• [What is needed] Your answer should consist of every line from the records that holds the string "Wake".
= = = = = = =
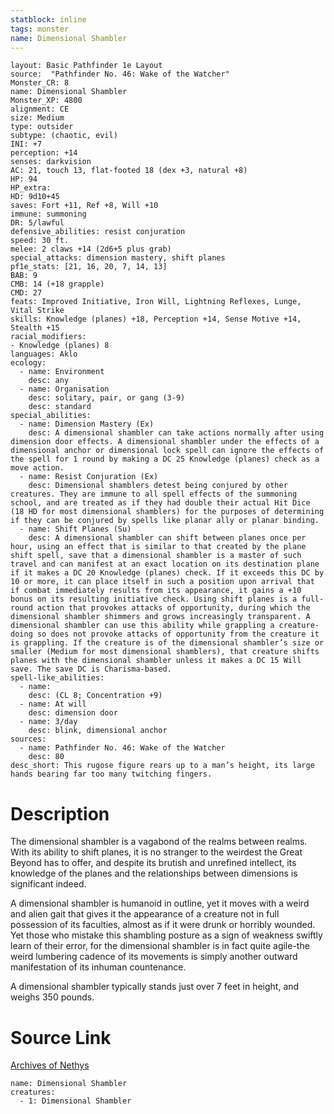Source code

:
 ```yaml
---
statblock: inline
tags: monster
name: Dimensional Shambler
---
```

```statblock
layout: Basic Pathfinder 1e Layout
source:  "Pathfinder No. 46: Wake of the Watcher"
Monster_CR: 8
name: Dimensional Shambler
Monster_XP: 4800
alignment: CE
size: Medium
type: outsider
subtype: (chaotic, evil)
INI: +7
perception: +14
senses: darkvision
AC: 21, touch 13, flat-footed 18 (dex +3, natural +8)
HP: 94
HP_extra: 
HD: 9d10+45
saves: Fort +11, Ref +8, Will +10
immune: summoning
DR: 5/lawful
defensive_abilities: resist conjuration
speed: 30 ft.
melee: 2 claws +14 (2d6+5 plus grab)
special_attacks: dimension mastery, shift planes
pf1e_stats: [21, 16, 20, 7, 14, 13]
BAB: 9
CMB: 14 (+18 grapple)
CMD: 27
feats: Improved Initiative, Iron Will, Lightning Reflexes, Lunge, Vital Strike
skills: Knowledge (planes) +18, Perception +14, Sense Motive +14, Stealth +15
racial_modifiers:
- Knowledge (planes) 8
languages: Aklo
ecology:
  - name: Environment
    desc: any
  - name: Organisation
    desc: solitary, pair, or gang (3-9)
    desc: standard
special_abilities:
  - name: Dimension Mastery (Ex)
    desc: A dimensional shambler can take actions normally after using dimension door effects. A dimensional shambler under the effects of a dimensional anchor or dimensional lock spell can ignore the effects of the spell for 1 round by making a DC 25 Knowledge (planes) check as a move action.
  - name: Resist Conjuration (Ex)
    desc: Dimensional shamblers detest being conjured by other creatures. They are immune to all spell effects of the summoning school, and are treated as if they had double their actual Hit Dice (18 HD for most dimensional shamblers) for the purposes of determining if they can be conjured by spells like planar ally or planar binding.
  - name: Shift Planes (Su)
    desc: A dimensional shambler can shift between planes once per hour, using an effect that is similar to that created by the plane shift spell, save that a dimensional shambler is a master of such travel and can manifest at an exact location on its destination plane if it makes a DC 20 Knowledge (planes) check. If it exceeds this DC by 10 or more, it can place itself in such a position upon arrival that if combat immediately results from its appearance, it gains a +10 bonus on its resulting initiative check. Using shift planes is a full-round action that provokes attacks of opportunity, during which the dimensional shambler shimmers and grows increasingly transparent. A dimensional shambler can use this ability while grappling a creature-doing so does not provoke attacks of opportunity from the creature it is grappling. If the creature is of the dimensional shambler’s size or smaller (Medium for most dimensional shamblers), that creature shifts planes with the dimensional shambler unless it makes a DC 15 Will save. The save DC is Charisma-based.
spell-like_abilities:
  - name:
    desc: (CL 8; Concentration +9)
  - name: At will
    desc: dimension door
  - name: 3/day
    desc: blink, dimensional anchor
sources:
  - name: Pathfinder No. 46: Wake of the Watcher
    desc: 80
desc_short: This rugose figure rears up to a man’s height, its large hands bearing far too many twitching fingers.
```
# Description
The dimensional shambler is a vagabond of the realms between realms. With its ability to shift planes, it is no stranger to the weirdest the Great Beyond has to offer, and despite its brutish and unrefined intellect, its knowledge of the planes and the relationships between dimensions is significant indeed.

A dimensional shambler is humanoid in outline, yet it moves with a weird and alien gait that gives it the appearance of a creature not in full possession of its faculties, almost as if it were drunk or horribly wounded. Yet those who mistake this shambling posture as a sign of weakness swiftly learn of their error, for the dimensional shambler is in fact quite agile-the weird lumbering cadence of its movements is simply another outward manifestation of its inhuman countenance.

A dimensional shambler typically stands just over 7 feet in height, and weighs 350 pounds.
# Source Link
[Archives of Nethys](https://aonprd.com/MonsterDisplay.aspx?ItemName=Dimensional%20Shambler)
```encounter-table
name: Dimensional Shambler
creatures:
  - 1: Dimensional Shambler
```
= = = = = = =
• [Solution]
source:  "Pathfinder No. 46: Wake of the Watcher"
  - name: Pathfinder No. 46: Wake of the Watcher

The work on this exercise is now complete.